Cada concorrente foi então levado para uma sala trancada e amarrado em uma cadeira. Já o interrogador se sentou no centro do palco.

O jogo começou.

'La Zone Xtrême' parecia um jogo de programa de TV, mas era um experimento
'La Zone Xtrême' parecia um jogo de programa de TV, mas era um experimento - ISTOCK/BBC Brasil

Como se tratava apenas de um programa-piloto, os participantes foram informados de que não haveria um prêmio em dinheiro ao fim.

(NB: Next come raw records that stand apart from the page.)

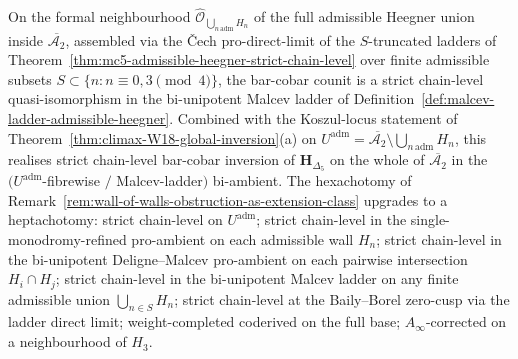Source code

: \begin{corollary}
\label{cor:global-strict-admissible-heegner}
\ClaimStatusConditional
{}%
On the formal neighbourhood
$\widehat{\mathcal{O}}_{\bigcup_{n\,\mathrm{adm}}H_n}$ of the full
admissible Heegner union inside $\overline{\mathcal{A}_2}$, assembled
via the \v Cech pro-direct-limit of the $S$-truncated ladders of
Theorem~\textup{\ref{thm:mc5-admissible-heegner-strict-chain-level}}
over finite admissible subsets $S\subset\{n:n\equiv 0,3\pmod 4\}$, the
bar-cobar counit is a strict chain-level quasi-isomorphism in the
bi-unipotent Malcev ladder of
Definition~\textup{\ref{def:malcev-ladder-admissible-heegner}}.
Combined with the Koszul-locus statement of
Theorem~\textup{\ref{thm:climax-W18-global-inversion}}(a) on
$U^{\mathrm{adm}}=\overline{\mathcal{A}_2}\setminus\bigcup_{n\,\mathrm{adm}}H_n$,
this realises strict chain-level bar-cobar inversion of
$\mathbf H_{\Delta_5}$ on the whole of $\overline{\mathcal{A}_2}$ in
the $(U^{\mathrm{adm}}$-fibrewise $/$ Malcev-ladder$)$ bi-ambient. The
hexachotomy of
Remark~\textup{\ref{rem:wall-of-walls-obstruction-as-extension-class}}
upgrades to a heptachotomy: strict chain-level on $U^{\mathrm{adm}}$;
strict chain-level in the single-monodromy-refined pro-ambient on each
admissible wall $H_n$; strict chain-level in the bi-unipotent
Deligne--Malcev pro-ambient on each pairwise intersection
$H_i\cap H_j$; strict chain-level in the bi-unipotent Malcev ladder
on any finite admissible union $\bigcup_{n\in S}H_n$; strict
chain-level at the Baily--Borel zero-cusp via the ladder direct
limit; weight-completed coderived on the full base;
$A_\infty$-corrected on a neighbourhood of $H_3$.
\end{corollary}

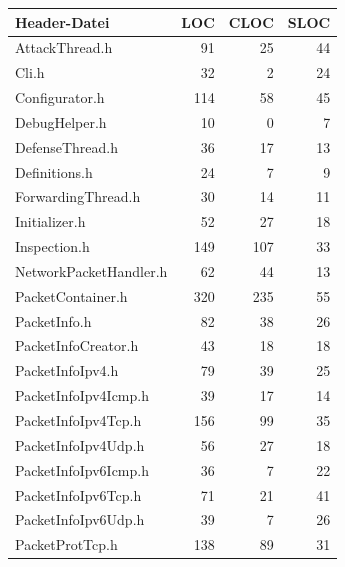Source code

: \documentclass[../review_3.tex]{subfiles}
\begin{document}
\begin{longtable}[H]{p{10cm}rrr}
    \toprule
    \textbf{Header-Datei}   & \textbf{LOC} & \textbf{CLOC} & \textbf{SLOC} \\ \midrule \endhead
    AttackThread.h          & 91           & 25            & 44            \\
    Cli.h                   & 32           & 2             & 24            \\
    Configurator.h          & 114          & 58            & 45            \\
    DebugHelper.h           & 10           & 0             & 7             \\
    DefenseThread.h         & 36           & 17            & 13            \\
    Definitions.h           & 24           & 7             & 9             \\
    ForwardingThread.h      & 30           & 14            & 11            \\
    Initializer.h           & 52           & 27            & 18            \\ %
    Inspection.h            & 149          & 107           & 33            \\
    NetworkPacketHandler.h  & 62           & 44            & 13            \\
    PacketContainer.h       & 320          & 235           & 55            \\
    PacketInfo.h            & 82           & 38            & 26            \\
    PacketInfoCreator.h     & 43           & 18            & 18            \\
    PacketInfoIpv4.h        & 79           & 39            & 25            \\
    PacketInfoIpv4Icmp.h    & 39           & 17            & 14            \\
    PacketInfoIpv4Tcp.h     & 156          & 99            & 35            \\
    PacketInfoIpv4Udp.h     & 56           & 27            & 18            \\
    PacketInfoIpv6Icmp.h    & 36           & 7             & 22            \\
    PacketInfoIpv6Tcp.h     & 71           & 21            & 41            \\
    PacketInfoIpv6Udp.h     & 39           & 7             & 26            \\
    PacketProtTcp.h         & 138          & 89            & 31            \\

\end{longtable}
\end{document}
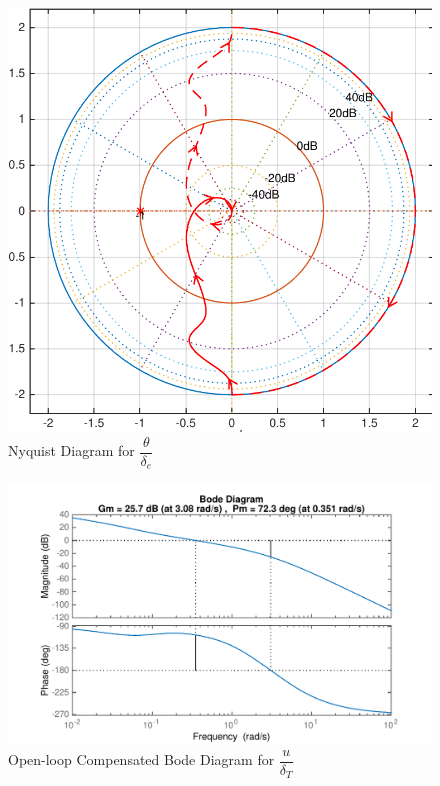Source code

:\documentclass[11pt]{article}
\begin{document}
\begin{figure}[h!]
\begin{center}
\includegraphics[height=.4\textheight]{figures/nyquist_u}
\caption{Nyquist Diagram for $\dfrac{\theta}{\delta_e}$}
\end{center}
\end{figure}

\begin{figure}[h!]
\begin{center}
\includegraphics[height=.4\textheight]{figures/open_comp_u}
\caption{Open-loop Compensated Bode Diagram for $\dfrac{u}{\delta_T}$}
\end{center}
\end{figure}
\end{document}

Mesmo assim, a grande maioria dos interrogadores continuou aplicando choques, mesmo depois de ouvir gritos de dor vindos da sala.

Felizmente, os gritos eram apenas uma atuação —ninguém foi realmente eletrocutado.

Os interrogadores estavam participando, sem saber, de um experimento elaborado para explorar como vários traços de personalidade podem influenciar o comportamento moral.

Embora se pudesse esperar que os mais perversos fossem pessoas impulsivas e antissociais, ou pouco persistentes, cientistas franceses descobriram exatamente o oposto.

Os participantes que estavam dispostos a dar mais e maiores choques eram justamente aqueles associados a um comportamento cuidadoso, disciplinado e moral.

"Pessoas acostumadas a serem organizadas e dóceis, com boa integração social, têm mais dificuldade em desobedecer", explica Laurent Bègue, psicólogo e pesquisador da Universidade de Grenoble-Alpes que analisou o comportamento dos participantes.

Essa descoberta se soma a uma série de estudos que já mostraram que pessoas com alto autocontrole e disciplina têm um lado obscuro surpreendente.

E este acúmulo de evidências pode nos ajudar a entender por que cidadãos exemplares às vezes se tornam tóxicos, e também a compreender comportamentos antiéticos em nossos locais de trabalho e além.

SUPERANDO IMPULSOS

Por décadas, o autocontrole foi visto como algo exclusivamente positivo e vantajoso.

Essa qualidade pode ser avaliada de várias maneiras, desde questionários que "medem" nosso nível de autodisciplina e organização até experimentos sobre força de vontade, como o famoso "teste do marshmallow".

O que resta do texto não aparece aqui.